**The problem:** In the records below, the line with "commands in websites." opens the range and the line with "https://github.com/bitcoin/bips <- see" closes it; print that range exactly and nothing else.

**Provided information:**
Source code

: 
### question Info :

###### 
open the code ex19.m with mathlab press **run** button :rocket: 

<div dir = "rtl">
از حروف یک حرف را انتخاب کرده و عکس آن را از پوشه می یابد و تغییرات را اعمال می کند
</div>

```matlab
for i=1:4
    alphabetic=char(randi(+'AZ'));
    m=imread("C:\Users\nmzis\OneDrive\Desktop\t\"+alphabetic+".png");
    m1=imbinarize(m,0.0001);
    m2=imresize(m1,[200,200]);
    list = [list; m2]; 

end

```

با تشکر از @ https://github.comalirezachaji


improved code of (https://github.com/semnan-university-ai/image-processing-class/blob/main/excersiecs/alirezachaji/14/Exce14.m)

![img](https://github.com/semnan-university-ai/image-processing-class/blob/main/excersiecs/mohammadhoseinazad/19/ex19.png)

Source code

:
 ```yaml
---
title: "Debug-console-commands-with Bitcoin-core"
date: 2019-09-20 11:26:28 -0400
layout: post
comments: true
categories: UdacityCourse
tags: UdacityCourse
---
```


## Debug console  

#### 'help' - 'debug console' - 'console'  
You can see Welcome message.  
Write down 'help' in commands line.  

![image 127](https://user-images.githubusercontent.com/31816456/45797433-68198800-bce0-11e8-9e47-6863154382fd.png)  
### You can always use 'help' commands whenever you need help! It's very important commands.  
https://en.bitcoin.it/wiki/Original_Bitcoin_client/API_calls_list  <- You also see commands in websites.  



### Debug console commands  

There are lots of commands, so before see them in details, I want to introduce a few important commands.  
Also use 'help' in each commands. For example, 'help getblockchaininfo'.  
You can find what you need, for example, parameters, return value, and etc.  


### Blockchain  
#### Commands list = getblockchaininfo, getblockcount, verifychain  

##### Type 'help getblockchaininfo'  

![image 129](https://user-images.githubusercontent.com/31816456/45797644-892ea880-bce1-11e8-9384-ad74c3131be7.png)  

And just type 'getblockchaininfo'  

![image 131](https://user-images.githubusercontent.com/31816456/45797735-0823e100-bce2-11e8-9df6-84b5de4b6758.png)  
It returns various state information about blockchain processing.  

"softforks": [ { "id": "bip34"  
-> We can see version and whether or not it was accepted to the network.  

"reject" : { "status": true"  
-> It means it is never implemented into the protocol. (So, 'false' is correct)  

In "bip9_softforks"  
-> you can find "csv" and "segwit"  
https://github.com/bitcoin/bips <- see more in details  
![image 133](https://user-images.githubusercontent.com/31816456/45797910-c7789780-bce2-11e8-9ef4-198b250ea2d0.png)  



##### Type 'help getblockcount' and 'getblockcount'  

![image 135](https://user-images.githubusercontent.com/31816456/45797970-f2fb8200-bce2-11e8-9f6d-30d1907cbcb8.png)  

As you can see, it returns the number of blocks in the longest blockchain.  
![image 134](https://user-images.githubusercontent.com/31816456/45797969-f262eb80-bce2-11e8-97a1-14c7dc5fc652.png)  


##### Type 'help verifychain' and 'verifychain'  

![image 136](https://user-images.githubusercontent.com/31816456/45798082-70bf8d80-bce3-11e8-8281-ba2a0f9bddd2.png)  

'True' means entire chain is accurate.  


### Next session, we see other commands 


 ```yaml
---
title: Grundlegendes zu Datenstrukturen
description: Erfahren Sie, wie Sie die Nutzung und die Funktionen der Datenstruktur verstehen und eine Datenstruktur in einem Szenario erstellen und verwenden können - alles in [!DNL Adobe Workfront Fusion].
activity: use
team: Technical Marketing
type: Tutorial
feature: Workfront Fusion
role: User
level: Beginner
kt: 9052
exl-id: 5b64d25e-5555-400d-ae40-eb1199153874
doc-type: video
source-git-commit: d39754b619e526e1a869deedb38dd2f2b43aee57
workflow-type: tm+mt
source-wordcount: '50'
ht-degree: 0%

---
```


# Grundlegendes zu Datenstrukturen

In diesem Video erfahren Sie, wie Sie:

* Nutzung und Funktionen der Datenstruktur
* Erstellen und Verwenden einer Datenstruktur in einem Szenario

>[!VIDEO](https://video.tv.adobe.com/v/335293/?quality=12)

**Solution below:**
https://en.bitcoin.it/wiki/Original_Bitcoin_client/API_calls_list  <- You also see commands in websites.  



### Debug console commands  

There are lots of commands, so before see them in details, I want to introduce a few important commands.  
Also use 'help' in each commands. For example, 'help getblockchaininfo'.  
You can find what you need, for example, parameters, return value, and etc.  


### Blockchain  
#### Commands list = getblockchaininfo, getblockcount, verifychain  

##### Type 'help getblockchaininfo'  

![image 129](https://user-images.githubusercontent.com/31816456/45797644-892ea880-bce1-11e8-9384-ad74c3131be7.png)  

And just type 'getblockchaininfo'  

![image 131](https://user-images.githubusercontent.com/31816456/45797735-0823e100-bce2-11e8-9df6-84b5de4b6758.png)  
It returns various state information about blockchain processing.  

"softforks": [ { "id": "bip34"  
-> We can see version and whether or not it was accepted to the network.  

"reject" : { "status": true"  
-> It means it is never implemented into the protocol. (So, 'false' is correct)  

In "bip9_softforks"  
-> you can find "csv" and "segwit"  
https://github.com/bitcoin/bips <- see more in details  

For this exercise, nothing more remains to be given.